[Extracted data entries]
───

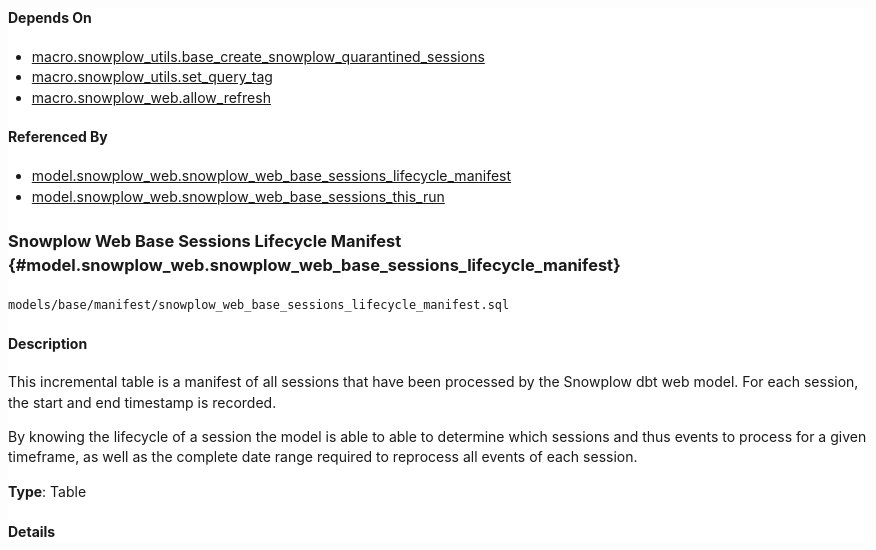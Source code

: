 </TabItem>
</Tabs>

</DbtDetails>


<h4>Depends On</h4>

<Tabs groupId="reference">
<TabItem value="macro" label="Macros">

- [macro.snowplow_utils.base_create_snowplow_quarantined_sessions](/docs/modeling-your-data/modeling-your-data-with-dbt/reference/snowplow_utils/macros/index.md#macro.snowplow_utils.base_create_snowplow_quarantined_sessions)
- [macro.snowplow_utils.set_query_tag](/docs/modeling-your-data/modeling-your-data-with-dbt/reference/snowplow_utils/macros/index.md#macro.snowplow_utils.set_query_tag)
- [macro.snowplow_web.allow_refresh](/docs/modeling-your-data/modeling-your-data-with-dbt/reference/snowplow_web/macros/index.md#macro.snowplow_web.allow_refresh)

</TabItem>
</Tabs>

<h4>Referenced By</h4>

<Tabs groupId="reference">
<TabItem value="model" label="Models">

- [model.snowplow_web.snowplow_web_base_sessions_lifecycle_manifest](/docs/modeling-your-data/modeling-your-data-with-dbt/reference/snowplow_web/models/index.md#model.snowplow_web.snowplow_web_base_sessions_lifecycle_manifest)
- [model.snowplow_web.snowplow_web_base_sessions_this_run](/docs/modeling-your-data/modeling-your-data-with-dbt/reference/snowplow_web/models/index.md#model.snowplow_web.snowplow_web_base_sessions_this_run)

</TabItem>
</Tabs>
</DbtDetails>

### Snowplow Web Base Sessions Lifecycle Manifest {#model.snowplow_web.snowplow_web_base_sessions_lifecycle_manifest}

<DbtDetails><summary>
<code>models/base/manifest/snowplow_web_base_sessions_lifecycle_manifest.sql</code>
</summary>

<h4>Description</h4>

This incremental table is a manifest of all sessions that have been processed by the Snowplow dbt web model. For each session, the start and end timestamp is recorded. 

By knowing the lifecycle of a session the model is able to able to determine which sessions and thus events to process for a given timeframe, as well as the complete date range required to reprocess all events of each session.

**Type**: Table

<h4>Details</h4>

───

Aim of the exercise
Reproduce only the lines of the records from the start up to and including the line that holds "<DbtDetails><summary>"; do not carry over any picture.

Exercise output
Source code

: </TabItem>
</Tabs>

</DbtDetails>


<h4>Depends On</h4>

<Tabs groupId="reference">
<TabItem value="macro" label="Macros">

- [macro.snowplow_utils.base_create_snowplow_quarantined_sessions](/docs/modeling-your-data/modeling-your-data-with-dbt/reference/snowplow_utils/macros/index.md#macro.snowplow_utils.base_create_snowplow_quarantined_sessions)
- [macro.snowplow_utils.set_query_tag](/docs/modeling-your-data/modeling-your-data-with-dbt/reference/snowplow_utils/macros/index.md#macro.snowplow_utils.set_query_tag)
- [macro.snowplow_web.allow_refresh](/docs/modeling-your-data/modeling-your-data-with-dbt/reference/snowplow_web/macros/index.md#macro.snowplow_web.allow_refresh)

</TabItem>
</Tabs>

<h4>Referenced By</h4>

<Tabs groupId="reference">
<TabItem value="model" label="Models">

- [model.snowplow_web.snowplow_web_base_sessions_lifecycle_manifest](/docs/modeling-your-data/modeling-your-data-with-dbt/reference/snowplow_web/models/index.md#model.snowplow_web.snowplow_web_base_sessions_lifecycle_manifest)
- [model.snowplow_web.snowplow_web_base_sessions_this_run](/docs/modeling-your-data/modeling-your-data-with-dbt/reference/snowplow_web/models/index.md#model.snowplow_web.snowplow_web_base_sessions_this_run)

</TabItem>
</Tabs>
</DbtDetails>

### Snowplow Web Base Sessions Lifecycle Manifest {#model.snowplow_web.snowplow_web_base_sessions_lifecycle_manifest}

<DbtDetails><summary>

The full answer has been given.